* [What is required] Exactly the lines from the one containing "Rumelt uses the" to the last line of the records, inclusive, are to be transcribed; include no others.
*** Block opens ***
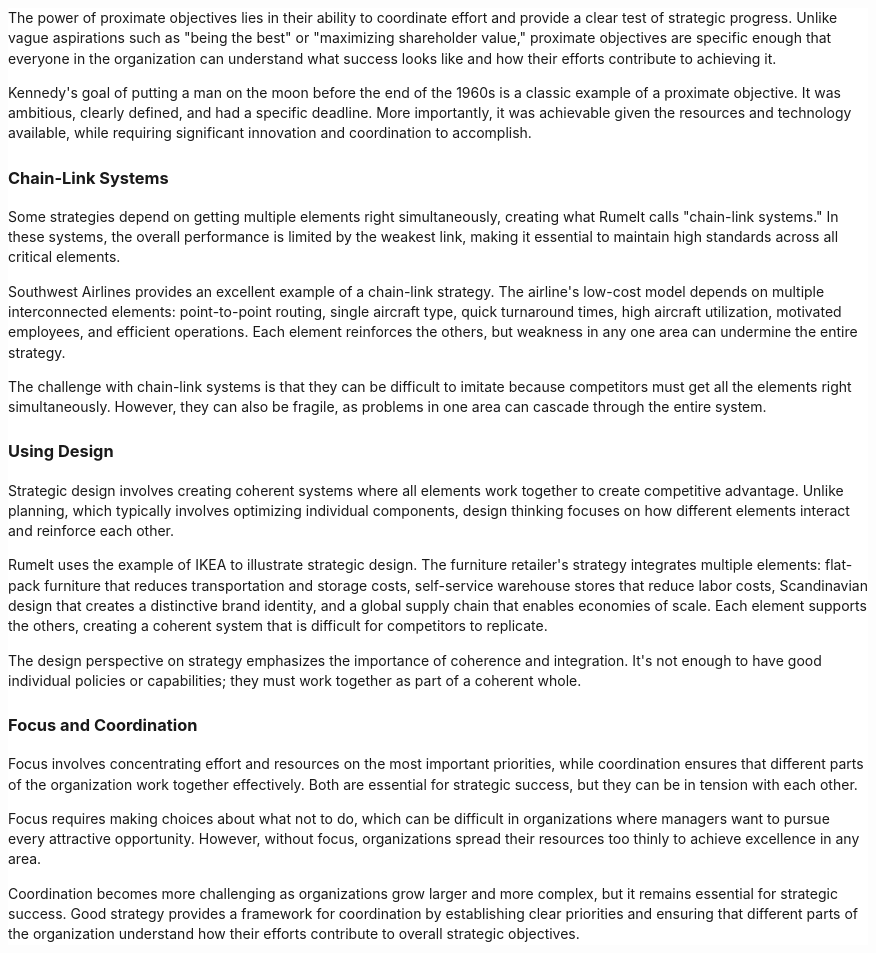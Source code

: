 The power of proximate objectives lies in their ability to coordinate effort and provide a clear test of strategic progress. Unlike vague aspirations such as "being the best" or "maximizing shareholder value," proximate objectives are specific enough that everyone in the organization can understand what success looks like and how their efforts contribute to achieving it.

Kennedy's goal of putting a man on the moon before the end of the 1960s is a classic example of a proximate objective. It was ambitious, clearly defined, and had a specific deadline. More importantly, it was achievable given the resources and technology available, while requiring significant innovation and coordination to accomplish.

### Chain-Link Systems

Some strategies depend on getting multiple elements right simultaneously, creating what Rumelt calls "chain-link systems." In these systems, the overall performance is limited by the weakest link, making it essential to maintain high standards across all critical elements.

Southwest Airlines provides an excellent example of a chain-link strategy. The airline's low-cost model depends on multiple interconnected elements: point-to-point routing, single aircraft type, quick turnaround times, high aircraft utilization, motivated employees, and efficient operations. Each element reinforces the others, but weakness in any one area can undermine the entire strategy.

The challenge with chain-link systems is that they can be difficult to imitate because competitors must get all the elements right simultaneously. However, they can also be fragile, as problems in one area can cascade through the entire system.

### Using Design

Strategic design involves creating coherent systems where all elements work together to create competitive advantage. Unlike planning, which typically involves optimizing individual components, design thinking focuses on how different elements interact and reinforce each other.

Rumelt uses the example of IKEA to illustrate strategic design. The furniture retailer's strategy integrates multiple elements: flat-pack furniture that reduces transportation and storage costs, self-service warehouse stores that reduce labor costs, Scandinavian design that creates a distinctive brand identity, and a global supply chain that enables economies of scale. Each element supports the others, creating a coherent system that is difficult for competitors to replicate.

The design perspective on strategy emphasizes the importance of coherence and integration. It's not enough to have good individual policies or capabilities; they must work together as part of a coherent whole.

### Focus and Coordination

Focus involves concentrating effort and resources on the most important priorities, while coordination ensures that different parts of the organization work together effectively. Both are essential for strategic success, but they can be in tension with each other.

Focus requires making choices about what not to do, which can be difficult in organizations where managers want to pursue every attractive opportunity. However, without focus, organizations spread their resources too thinly to achieve excellence in any area.

Coordination becomes more challenging as organizations grow larger and more complex, but it remains essential for strategic success. Good strategy provides a framework for coordination by establishing clear priorities and ensuring that different parts of the organization understand how their efforts contribute to overall strategic objectives.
*** Block closes ***
* [Task answer]
Rumelt uses the example of IKEA to illustrate strategic design. The furniture retailer's strategy integrates multiple elements: flat-pack furniture that reduces transportation and storage costs, self-service warehouse stores that reduce labor costs, Scandinavian design that creates a distinctive brand identity, and a global supply chain that enables economies of scale. Each element supports the others, creating a coherent system that is difficult for competitors to replicate.

The design perspective on strategy emphasizes the importance of coherence and integration. It's not enough to have good individual policies or capabilities; they must work together as part of a coherent whole.

### Focus and Coordination

Focus involves concentrating effort and resources on the most important priorities, while coordination ensures that different parts of the organization work together effectively. Both are essential for strategic success, but they can be in tension with each other.

Focus requires making choices about what not to do, which can be difficult in organizations where managers want to pursue every attractive opportunity. However, without focus, organizations spread their resources too thinly to achieve excellence in any area.

Coordination becomes more challenging as organizations grow larger and more complex, but it remains essential for strategic success. Good strategy provides a framework for coordination by establishing clear priorities and ensuring that different parts of the organization understand how their efforts contribute to overall strategic objectives.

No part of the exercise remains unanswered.